The ‘Hello World’ of data analysis, IRIS data
When learning programming, we always start with printing “Hello World” using print function.
The phrase comes from the famous book by Brian Wilson Kernighan and Dennis Ritchie. .
When entering the field of data analysis, you will also see a common starting point.
On the UCI website, which has been providing data sets for machine learning for years,
the iris data is among the most popular ones.
Most machine learning algorithm course starts with this iris data, consisted of 150 rows and 5 columns.
How could this simple data set become the ‘Hello World’ of data analysis?
A British statistician and biologist Ronald Fisher introduced this iris data set in his paper
"The use of multiple measurements in taxonomic problems", in the exercise for multivariate statistics.
He is indeed a historical figure. He created many terminologies we learn in Statistics.
Coming back to our original story, In fact, the person who actually created this iris data is Edgar Anderson.
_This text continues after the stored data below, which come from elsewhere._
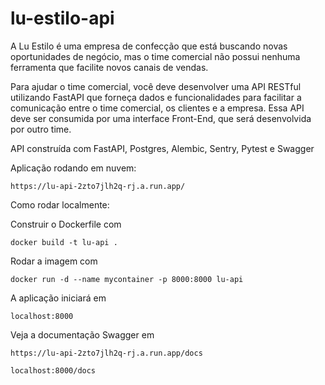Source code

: # lu-estilo-api

A Lu Estilo é uma empresa de confecção que está buscando novas oportunidades de negócio, mas o time comercial não possui nenhuma ferramenta que facilite novos canais de vendas.

Para ajudar o time comercial, você deve desenvolver uma API RESTful utilizando FastAPI que forneça dados e funcionalidades para facilitar a comunicação entre o time comercial, os clientes e a empresa. Essa API deve ser consumida por uma interface Front-End, que será desenvolvida por outro time.

API construída com FastAPI, Postgres, Alembic, Sentry, Pytest e Swagger

Aplicação rodando em nuvem:

`https://lu-api-2zto7jlh2q-rj.a.run.app/`

Como rodar localmente:

Construir o Dockerfile com

`docker build -t lu-api .`

Rodar a imagem com

`docker run -d --name mycontainer -p 8000:8000 lu-api`

A aplicação iniciará em

`localhost:8000`

Veja a documentação Swagger em

`https://lu-api-2zto7jlh2q-rj.a.run.app/docs`

`localhost:8000/docs`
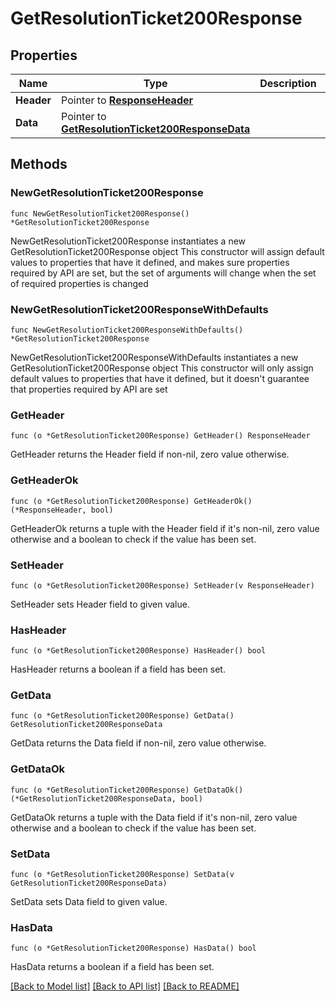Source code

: # GetResolutionTicket200Response

## Properties

Name | Type | Description | Notes
------------ | ------------- | ------------- | -------------
**Header** | Pointer to [**ResponseHeader**](ResponseHeader.md) |  | [optional] 
**Data** | Pointer to [**GetResolutionTicket200ResponseData**](GetResolutionTicket200ResponseData.md) |  | [optional] 

## Methods

### NewGetResolutionTicket200Response

`func NewGetResolutionTicket200Response() *GetResolutionTicket200Response`

NewGetResolutionTicket200Response instantiates a new GetResolutionTicket200Response object
This constructor will assign default values to properties that have it defined,
and makes sure properties required by API are set, but the set of arguments
will change when the set of required properties is changed

### NewGetResolutionTicket200ResponseWithDefaults

`func NewGetResolutionTicket200ResponseWithDefaults() *GetResolutionTicket200Response`

NewGetResolutionTicket200ResponseWithDefaults instantiates a new GetResolutionTicket200Response object
This constructor will only assign default values to properties that have it defined,
but it doesn't guarantee that properties required by API are set

### GetHeader

`func (o *GetResolutionTicket200Response) GetHeader() ResponseHeader`

GetHeader returns the Header field if non-nil, zero value otherwise.

### GetHeaderOk

`func (o *GetResolutionTicket200Response) GetHeaderOk() (*ResponseHeader, bool)`

GetHeaderOk returns a tuple with the Header field if it's non-nil, zero value otherwise
and a boolean to check if the value has been set.

### SetHeader

`func (o *GetResolutionTicket200Response) SetHeader(v ResponseHeader)`

SetHeader sets Header field to given value.

### HasHeader

`func (o *GetResolutionTicket200Response) HasHeader() bool`

HasHeader returns a boolean if a field has been set.

### GetData

`func (o *GetResolutionTicket200Response) GetData() GetResolutionTicket200ResponseData`

GetData returns the Data field if non-nil, zero value otherwise.

### GetDataOk

`func (o *GetResolutionTicket200Response) GetDataOk() (*GetResolutionTicket200ResponseData, bool)`

GetDataOk returns a tuple with the Data field if it's non-nil, zero value otherwise
and a boolean to check if the value has been set.

### SetData

`func (o *GetResolutionTicket200Response) SetData(v GetResolutionTicket200ResponseData)`

SetData sets Data field to given value.

### HasData

`func (o *GetResolutionTicket200Response) HasData() bool`

HasData returns a boolean if a field has been set.


[[Back to Model list]](../README.md#documentation-for-models) [[Back to API list]](../README.md#documentation-for-api-endpoints) [[Back to README]](../README.md)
He is an American botanist who came to study with Fisher.
Presumably, it seemed of too much work for Fisher, who was already an elder in Statistics,
to do the hard work and observe the flowers in the sun. Therefore, Anderson, who came for research with his fellowship,
made this set with his expertise on morphology.
It might seem simple, but this data enables morphological classification of iris flowers,
measuring the length and width of petals and sepals.
Iris flower is classified into 3 species: Setosa, Versicolour, Virginica. Each is distinguished by the length and width of both petals and sepals.
They all seem like the same kind, but the results differ according to different species.
It is a well-classified data, and is very useful in analyzing.